Oscurato Italian Darknet Community: Arresti In Tutta Italia (Deep Web)

Gli agenti della polizia di Stato di Lecco, affiancando indagini tradizionali ad attività sotto copertura, sono riusciti a ricostruire le operazioni illegali che avvenivano tramite il portale Darknet "Italian Darknet Community" (IDC), ormai oscurato almeno sul clear web italiandarknet.io (ancora online invece il sito onion).
A fine aprile, oltre agli arresti, sono state effettuate 50 perquisizioni in tutta Italia e nell’ambito dell’indagine sono stati individuati numerosi acquirenti.
In ambito italiano è il secondo market a subire questo tipo d'indagini, qualche anno fa infatti era stato chiuso e sequestrato Babylon.

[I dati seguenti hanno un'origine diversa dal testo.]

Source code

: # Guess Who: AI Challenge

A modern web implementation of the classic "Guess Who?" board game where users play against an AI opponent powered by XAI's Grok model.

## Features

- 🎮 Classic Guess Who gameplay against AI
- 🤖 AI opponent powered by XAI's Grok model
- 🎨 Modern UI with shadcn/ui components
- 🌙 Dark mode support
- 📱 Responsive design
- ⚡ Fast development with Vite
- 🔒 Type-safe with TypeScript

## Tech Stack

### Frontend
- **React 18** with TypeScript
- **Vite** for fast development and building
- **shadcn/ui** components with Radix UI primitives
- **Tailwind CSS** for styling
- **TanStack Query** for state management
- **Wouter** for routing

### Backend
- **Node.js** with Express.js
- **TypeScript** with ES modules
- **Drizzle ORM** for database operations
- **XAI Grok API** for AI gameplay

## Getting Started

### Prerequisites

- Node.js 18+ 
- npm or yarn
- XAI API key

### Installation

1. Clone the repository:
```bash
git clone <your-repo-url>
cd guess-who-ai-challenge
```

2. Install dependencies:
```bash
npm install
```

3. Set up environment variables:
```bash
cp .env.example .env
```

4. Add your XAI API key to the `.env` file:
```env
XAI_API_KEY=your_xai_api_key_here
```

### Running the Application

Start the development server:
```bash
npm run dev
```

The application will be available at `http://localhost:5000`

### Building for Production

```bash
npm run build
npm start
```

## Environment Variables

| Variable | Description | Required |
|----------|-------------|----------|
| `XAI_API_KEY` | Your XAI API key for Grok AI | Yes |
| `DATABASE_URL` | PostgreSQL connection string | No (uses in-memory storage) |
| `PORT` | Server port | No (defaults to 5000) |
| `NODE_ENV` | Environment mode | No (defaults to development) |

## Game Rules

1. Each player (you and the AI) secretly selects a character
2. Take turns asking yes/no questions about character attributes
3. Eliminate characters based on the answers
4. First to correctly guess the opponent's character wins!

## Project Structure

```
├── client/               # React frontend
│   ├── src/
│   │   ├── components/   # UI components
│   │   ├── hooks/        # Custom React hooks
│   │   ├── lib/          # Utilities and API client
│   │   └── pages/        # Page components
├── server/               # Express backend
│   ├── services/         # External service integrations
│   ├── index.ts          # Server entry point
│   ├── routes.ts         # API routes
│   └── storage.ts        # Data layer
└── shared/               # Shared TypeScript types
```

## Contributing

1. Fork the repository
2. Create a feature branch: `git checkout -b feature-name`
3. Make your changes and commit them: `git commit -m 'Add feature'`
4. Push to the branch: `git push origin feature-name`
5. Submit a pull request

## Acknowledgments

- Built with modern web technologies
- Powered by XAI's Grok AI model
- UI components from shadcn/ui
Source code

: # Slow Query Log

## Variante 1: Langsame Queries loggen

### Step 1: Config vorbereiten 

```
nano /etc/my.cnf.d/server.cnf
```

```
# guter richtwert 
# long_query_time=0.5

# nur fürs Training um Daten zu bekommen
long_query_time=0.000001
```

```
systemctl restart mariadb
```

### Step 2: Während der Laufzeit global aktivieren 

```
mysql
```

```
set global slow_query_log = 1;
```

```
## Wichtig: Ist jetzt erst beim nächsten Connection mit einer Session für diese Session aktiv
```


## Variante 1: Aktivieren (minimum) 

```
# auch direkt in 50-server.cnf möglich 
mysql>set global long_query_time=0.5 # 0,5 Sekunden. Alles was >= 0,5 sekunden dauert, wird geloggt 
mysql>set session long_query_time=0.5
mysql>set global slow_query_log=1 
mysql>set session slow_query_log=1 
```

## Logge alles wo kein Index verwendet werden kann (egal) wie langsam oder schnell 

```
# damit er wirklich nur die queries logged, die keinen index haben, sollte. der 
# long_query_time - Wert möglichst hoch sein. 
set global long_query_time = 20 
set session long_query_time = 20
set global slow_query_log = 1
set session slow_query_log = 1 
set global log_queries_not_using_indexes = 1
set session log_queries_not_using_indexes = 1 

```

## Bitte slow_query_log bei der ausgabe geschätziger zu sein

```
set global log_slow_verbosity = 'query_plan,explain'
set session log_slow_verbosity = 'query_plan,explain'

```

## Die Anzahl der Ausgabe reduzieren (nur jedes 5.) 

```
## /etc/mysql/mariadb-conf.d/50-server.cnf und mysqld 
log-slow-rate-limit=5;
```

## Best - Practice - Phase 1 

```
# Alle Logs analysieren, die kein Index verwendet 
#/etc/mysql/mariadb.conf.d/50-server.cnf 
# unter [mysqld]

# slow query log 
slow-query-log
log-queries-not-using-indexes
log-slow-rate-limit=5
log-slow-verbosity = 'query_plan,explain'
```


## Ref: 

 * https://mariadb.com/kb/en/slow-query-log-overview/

Il capo della squadra mobile di Lecco Marco Cadeddu: "Abbiamo effettuato un’attività di indagine, supportata da attività tecniche e dall’impiego di agenti sotto copertura. Abbiamo individuato siti e forum che offrono, dietro la copertura garantita dall’anonimato del Deep Web sostanze stupefacenti di varia natura, cocaina, eroina, hashish e droghe sintetiche ma anche armi, documenti falsi, account di siti di e-commerce intestati a persone inesistenti o oggetto di furto di identità, oltre a sistemi per creare virus e poi infettare i computer e minacciare e ricattare i destinatari. Il Deep Web assicura l’anonimato più assoluto perché esce dai protocolli tradizionali e cripta ogni contenuto. Le barriere e protezioni sono fortissime. È un settore che le investigazioni non possono più trascurare"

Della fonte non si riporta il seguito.